You can sled down the sand dunes, see sea lions and watch for the very rare yellow-eyed penguins when they come ashore morning and night. If you don’t have transport and can’t con someone into driving you everywhere, catch a bus from Princes St (cheaper than from the Octagon) to St Kilda, a nearby beachside suburb. According to Leggie, owner of Toast bar, you can occasionally spot sea lions at Lawyer’s Head, north of St Kilda Beach. Heading to St Kilda is a good way to do a mini-tour of Dunedin anyway.
The walk along the beach to St Clair is beautiful, though there’s not much in St Clair except an expensive restaurant on the Esplanade – no beachside fish ‘n’ chip shop (stupid). Cargill’s Castle (more a mansion with aspirations) is right nearby and unlike Lanarch Castle out on the Peninsula, it’s abandoned and free to enter. It’s also illegal and difficult to get into. The view and sense of history are more interesting than the gently rotting shell itself. I braved the fences, insane horse and near death from the cliffs to trespass, and it was pretty cool, but not worth ripping my pants over.
From St Clair catch the Number 8 bus to Baldwin St, Dunedin’s Guinness World Record street. Baldwin Street is a normal suburban street that’s real steep and has a lot of tourists panting up it. I counted 30 in the half hour I was there. To be honest, that’s about it. Woo, it’s steep.
Coming back, the Botanic Gardens are worth a look and from there you can wander home via the university and museum. If it’s late, you can always play Spot the Shit-faced Student. I was hungry and went to one of the Khmer satay houses. For $3.50 you get a satay chicken burger; a coffee costs more at some Dunedin cafes. I ate there, and sitting under the restaurant’s harsh light, I learned something.

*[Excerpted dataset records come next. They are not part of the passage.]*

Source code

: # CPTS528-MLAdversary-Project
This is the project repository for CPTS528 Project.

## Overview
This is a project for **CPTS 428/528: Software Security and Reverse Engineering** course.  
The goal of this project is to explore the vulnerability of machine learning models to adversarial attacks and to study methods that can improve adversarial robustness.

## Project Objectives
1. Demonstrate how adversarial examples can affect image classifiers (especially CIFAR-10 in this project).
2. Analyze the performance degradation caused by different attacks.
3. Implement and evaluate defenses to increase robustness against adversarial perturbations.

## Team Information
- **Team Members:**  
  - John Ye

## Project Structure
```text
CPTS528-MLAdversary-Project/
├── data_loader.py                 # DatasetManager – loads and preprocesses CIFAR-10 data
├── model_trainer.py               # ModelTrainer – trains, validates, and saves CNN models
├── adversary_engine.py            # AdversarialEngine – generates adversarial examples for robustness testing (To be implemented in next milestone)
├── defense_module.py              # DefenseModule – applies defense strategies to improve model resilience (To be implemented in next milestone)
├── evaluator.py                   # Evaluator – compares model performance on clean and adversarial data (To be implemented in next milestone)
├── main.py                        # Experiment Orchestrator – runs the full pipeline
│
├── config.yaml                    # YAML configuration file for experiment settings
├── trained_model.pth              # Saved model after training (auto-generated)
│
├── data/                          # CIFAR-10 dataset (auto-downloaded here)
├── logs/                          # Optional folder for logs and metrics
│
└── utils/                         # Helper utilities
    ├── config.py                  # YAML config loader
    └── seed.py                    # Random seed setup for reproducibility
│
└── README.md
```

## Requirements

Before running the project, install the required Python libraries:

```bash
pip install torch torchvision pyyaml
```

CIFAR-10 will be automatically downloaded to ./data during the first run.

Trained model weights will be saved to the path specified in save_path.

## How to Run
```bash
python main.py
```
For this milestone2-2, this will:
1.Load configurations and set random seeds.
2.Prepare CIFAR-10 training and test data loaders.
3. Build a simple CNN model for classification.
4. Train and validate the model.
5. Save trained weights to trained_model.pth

Those big, black-backed gulls which soar so majestically on the air currents around Cargill’s Castle (above) also like to eat garbage, and fight the little seagulls for it. So, as you can see from this shoddily cobbled-together piece from a hack who drank her paycheck before she got it and had to go on the cheap, Dunedin is fun, cool and thoroughly recommended to young and old alike.
The dumb tourist’s guide to wildlife
Seals and Sea Lions: Don’t look them in the eye. If one chases after you, don’t run, stand your ground and back away slowly. Don’t get between them and the sea; they see this as threatening. If a seal continues to move closer, bend down and pick up the brown substance below. Worried there won’t be any there? When that seal comes at you… believe me, there will be.
Penguins: Don’t approach them. Yellow-eyed penguins are very shy. View them from a distance.
Other things to do
Walking: There are plenty of walks to do. The walk to Signal Hill, starting from North Rd, is cool. For more information, visit: Otago Tramping and Mountaineering Club.
Taieri Gorge Railway: Considered one of the best in the world, you can catch a bus to Queenstown from the terminus.
Galleries: Being a student town, there are plenty of galleries. Temple Gallery, in a converted synagogue, and Blue Oyster are just a couple.
Ghost Tour: Historical and vaguely creepy, but gives you a great look at what’s behind all those old Scottish buildings.